Willa rolled her eyes at her mother’s attempt to smooth things over, but she got into bed and snuggled up. Jennie wrapped an arm around her, distracted from the fight downstairs by the rare opportunity to have a gentle moment with her daughter. “I love you, angel,” she whispered.

“Love you, too, Mom.” Willa’s eyes were closed.

They lay there in silence as the argument downstairs continued, finally reaching a crescendo that ended abruptly when Tim took the steps up three at a time and went into his room, slamming the door behind him.

Chapter 6

“Honey, do you want to send any cards?”

Willa regarded her mother with annoyance. “Why?”

Jennie lowered her eyes to the task at hand, addressing Christmas cards. She had spread out the cards, envelopes, stamps, and her address book on the kitchen table, and was surprised when her daughter voluntarily slipped into the chair across from her, although her face was half-hidden behind her laptop’s screen.

“What do you mean,
why
? Because you feel like it and it’s nice, I guess. It’s an important holiday. A happy one.” Jennie slipped another card from the box of twelve and tried to come up with something to write to Willa’s homeroom teacher, whom she barely knew. “How about someone you go to school with here? I’m going to send one to the Fishers. What about Nan? She likes you and wants to be friends. It would be a nice overture if she got a card directly from you.”

Jennie was disappointed by the way Willa continued to ignore
any overtures Nan made in her direction. In the weeks since they’d had dinner at the Fishers’ farm, Shep had struck up an ongoing friendship with Abraham, and nothing pleased Jennie more than seeing the two of them discussing farming while working on repairs to one of the Fishers’ buggies or the Davises’ broken window sashes; it was wonderful that Shep had someone besides her to talk to, a real friend. Jennie’s affection for Mattie grew with every encounter. Even Tim and Peter had an ongoing friendship; at that moment they were out ice-skating with some of Peter’s friends. Only Willa refrained from warming up to the gracious and kind Fishers.

The suggestion horrified Willa. “That’s the dumbest idea ever. Kids don’t send each other cards, Mom. As if I’m not already considered the dorkiest kid in my grade!”

The phone rang, and uncharacteristically, Willa jumped up to answer it, clearly relieved by the opportunity to put an end to the conversation. Jennie listened to her daughter’s side of the conversation, which consisted only of sounds indicating she understood what she was being told. When she hung up, she came back to her seat.

“Dad’s got someone coming by tonight to buy a bike for their kid. So he’ll be home at, like, nine-thirty.”

“But we’re supposed to decorate the tree tonight. You guys can’t start that late. It’s a school night.”

Willa shrugged. “He said to start without him.”

“Should we put it off until tomorrow?”

Willa was already busy typing on the computer’s keyboard and didn’t raise her eyes from the screen. “I don’t care.”

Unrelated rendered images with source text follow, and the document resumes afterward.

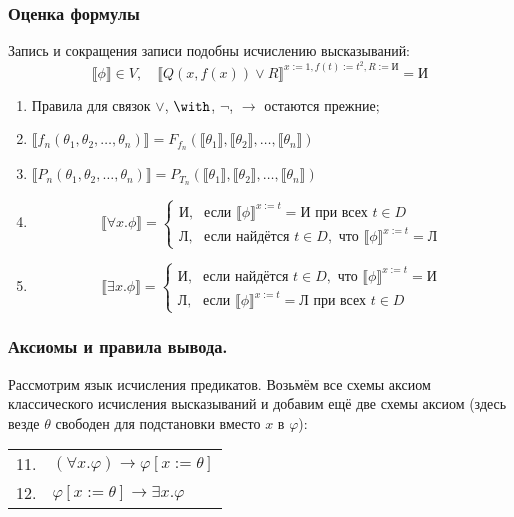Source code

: \documentclass[10pt,a4paper,oneside]{article}
\begin{document}
\subsubsection{Оценка формулы}

Запись и сокращения записи подобны исчислению высказываний: $$\llbracket \phi \rrbracket \in V,\quad
      \llbracket Q(x,f(x))\vee R\rrbracket^{x := 1, f(t) := t^2, R := \text{И}} = \text{И}$$

\begin{enumerate}
\item Правила для связок $\vee$, $\with$, $\neg$, $\rightarrow$ остаются прежние;
\item $\llbracket f_n (\theta_1, \theta_2, \dots, \theta_n) \rrbracket = F_{f_n} (\llbracket\theta_1\rrbracket,
          \llbracket\theta_2\rrbracket, \dots, \llbracket\theta_n\rrbracket)$
\item $\llbracket P_n (\theta_1, \theta_2, \dots, \theta_n) \rrbracket = P_{T_n} (\llbracket\theta_1\rrbracket,
          \llbracket\theta_2\rrbracket, \dots, \llbracket\theta_n\rrbracket)$
\item $$\llbracket \forall x.\phi \rrbracket = \left\{\begin{array}{ll}
   \text{И}, & \text{если } \llbracket\phi\rrbracket^{x := t} = \text{И}\text{ при всех } t \in D\\
   \text{Л}, & \text{если найдётся } t \in D, \text{ что } \llbracket\phi\rrbracket^{x := t} = \text{Л}
  \end{array}\right.$$
\item $$\llbracket \exists x.\phi \rrbracket = \left\{\begin{array}{ll}
   \text{И}, & \text{если найдётся } t \in D, \text{ что } \llbracket\phi\rrbracket^{x := t} = \text{И}\\
   \text{Л}, & \text{если } \llbracket\phi\rrbracket^{x := t} = \text{Л}\text{ при всех } t \in D
  \end{array}\right.$$
\end{enumerate}

\subsubsection{Аксиомы и правила вывода.}
Рассмотрим язык исчисления предикатов. Возьмём все схемы аксиом классического исчисления высказываний и добавим ещё две схемы аксиом 
(здесь везде $\theta$ свободен для подстановки вместо $x$ в $\varphi$):

\begin{tabular}{ll}
11. & $(\forall x.\varphi) \rightarrow \varphi[x:=\theta]$\\
12. & $\varphi[x:=\theta] \rightarrow \exists x.\varphi$ 
\end{tabular}
\end{document}
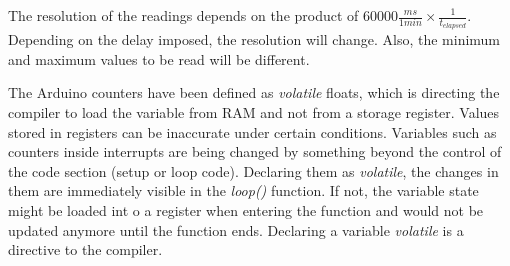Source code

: \documentclass[a4paper]{article}
\begin{document}
The resolution of the readings depends on the product of $60000\frac{ms}{1min} \times \frac{1}{t_{elapsed}}$. Depending on the delay imposed, the resolution will change. Also, the minimum and maximum values to be read will be different.


The Arduino counters have been defined as \textit{volatile}\cite{volatiles} floats, which is directing the compiler to load the variable from RAM and not from a storage register. Values stored in registers can be inaccurate under certain conditions. Variables such as counters inside interrupts are being changed by something beyond the control of the code section (setup or loop code). Declaring them as \textit{volatile}, the changes in them are immediately visible in the \textit{loop()} function. If not, the variable state might be loaded int o a register when entering the function and would not be updated anymore until the function ends. 
Declaring a variable \textit{volatile} is a directive to the compiler.
\end{document}
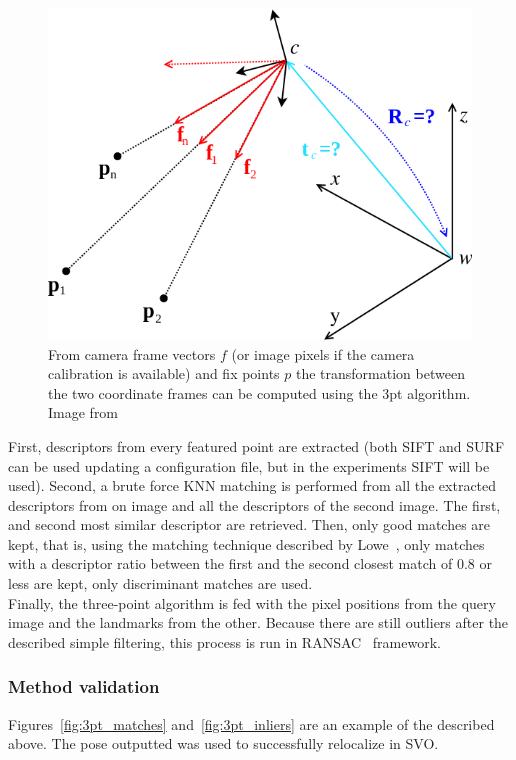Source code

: \begin{figure}[htpb]
  \centering
  \includegraphics[width=0.6\linewidth]{img/absolute_central.png}
  \caption{From camera frame vectors $f$ (or image pixels if the camera calibration is available) and fix points $p$ the transformation between the two coordinate frames can be computed using the 3pt algorithm. Image from \cite{kneipopengv}}
  \label{fig:img/absolute_centra}
\end{figure}

First, descriptors from every featured point are extracted (both SIFT and SURF can be used updating a configuration file, but in the experiments SIFT will be used). Second, a brute force KNN matching is performed from all the extracted descriptors from on image and all the descriptors of the second image. The first, and second most similar descriptor are retrieved. Then, only good matches are kept, that is, using the matching technique described by Lowe~\cite{lowe2004distinctive}, only matches with a descriptor ratio between the first and the second closest match of 0.8 or less are kept, only discriminant matches are used.\\

Finally, the three-point algorithm is fed with the pixel positions from the query image and the landmarks from the other. Because there are still outliers after the described simple filtering, this process is run in RANSAC~\cite{fischler1981random} framework. \\


\subsubsection{Method validation}
\label{ssub:3pt_method_validation}

Figures~\ref{fig:3pt_matches} and~\ref{fig:3pt_inliers} are an example of the described above. The pose outputted was used to successfully relocalize in SVO.\\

Jennie’s shoulders sagged. That was exactly the problem: Nobody in the family cared about much of anything. At thirteen, her daughter should still be excited to trim the tree, or a little bit disappointed that her father wouldn’t be involved and the event might even be put off. Jennie pictured the tree they had purchased two days ago, sitting in the living room, shorter than what they used to buy and a lot scrawnier, but the best they could afford. Her hope was that it would look better once the decorations went up. She was making strings of popcorn and cranberries to help fill in the bare spots. Of course, something would have to make up for the fact that there wouldn’t be any gifts under it. She and Shep had agreed not to spend money on gifts for each other, and they had given the children their presents of new bicycles back in October. Tim and Willa had made no secret of their disappointment, although Jennie pointed out that these were not free bicycles but had to be paid for by their father, even if they cost him less than the full price. The children seemed to feel they were entitled to bicycles as a needed form of transportation. The whole discussion had left her with a sour taste, and she dreaded having to revisit the subject when the empty space beneath the tree reminded everyone.